If a line in the listing contains "select", copy it out whole.

+ + + + + + +

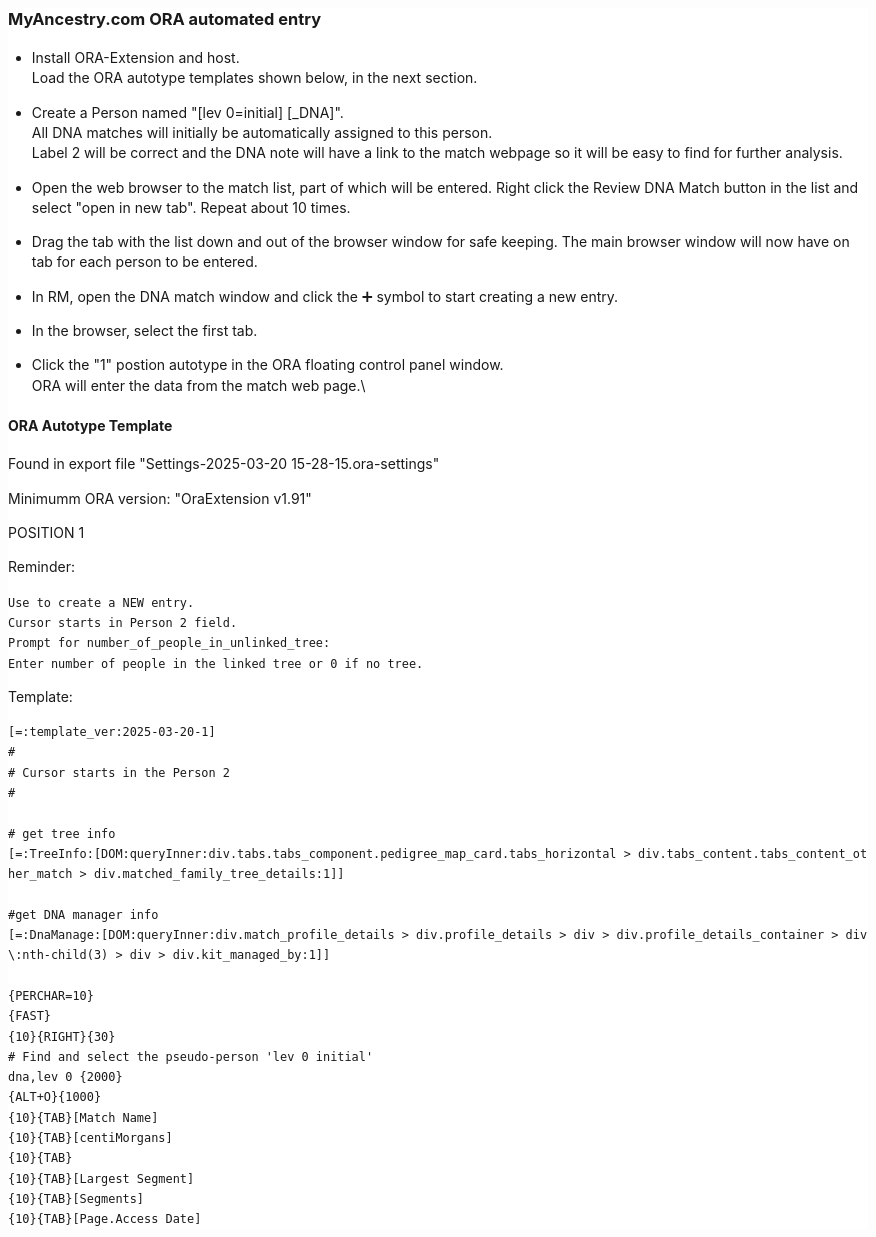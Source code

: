 ### MyAncestry.com ORA automated entry

* Install ORA-Extension and host.\
Load the ORA autotype templates shown below, in the next section.

* Create a Person named "[lev 0=initial] [_DNA]".\
All DNA matches will initially be automatically assigned to this person. \
Label 2 will be correct and the DNA note will have a link to the match webpage so
it will be easy to find for further analysis.

* Open the web browser to the match list, part of which will be entered.
Right click the Review DNA Match button in the list and select "open in new tab".
Repeat about 10 times.

* Drag the tab with the list down and out of the browser window for safe keeping.
The main browser window will now have on tab for each person to be entered.

* In RM, open the DNA match window and click the ➕ symbol to start
creating a new entry.

* In the browser, select the first tab.

* Click the "1" postion autotype in the ORA floating control panel window.\
ORA will enter the data from the match web page.\

#### ORA Autotype Template

Found in export file "Settings-2025-03-20 15-28-15.ora-settings"

Minimumm ORA version: "OraExtension v1.91"

POSITION 1

Reminder:

```text
Use to create a NEW entry.
Cursor starts in Person 2 field.
Prompt for number_of_people_in_unlinked_tree:
Enter number of people in the linked tree or 0 if no tree.
```

Template:

```text
[=:template_ver:2025-03-20-1]
#
# Cursor starts in the Person 2
#

# get tree info
[=:TreeInfo:[DOM:queryInner:div.tabs.tabs_component.pedigree_map_card.tabs_horizontal > div.tabs_content.tabs_content_other_match > div.matched_family_tree_details:1]]

#get DNA manager info
[=:DnaManage:[DOM:queryInner:div.match_profile_details > div.profile_details > div > div.profile_details_container > div\:nth-child(3) > div > div.kit_managed_by:1]]

{PERCHAR=10}
{FAST}
{10}{RIGHT}{30}
# Find and select the pseudo-person 'lev 0 initial'
dna,lev 0 {2000}
{ALT+O}{1000}
{10}{TAB}[Match Name]
{10}{TAB}[centiMorgans]
{10}{TAB}
{10}{TAB}[Largest Segment]
{10}{TAB}[Segments]
{10}{TAB}[Page.Access Date]
```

+ + + + + + +

### YOUR RESPONSE:
Right click the Review DNA Match button in the list and select "open in new tab".
* In the browser, select the first tab.
# Find and select the pseudo-person 'lev 0 initial'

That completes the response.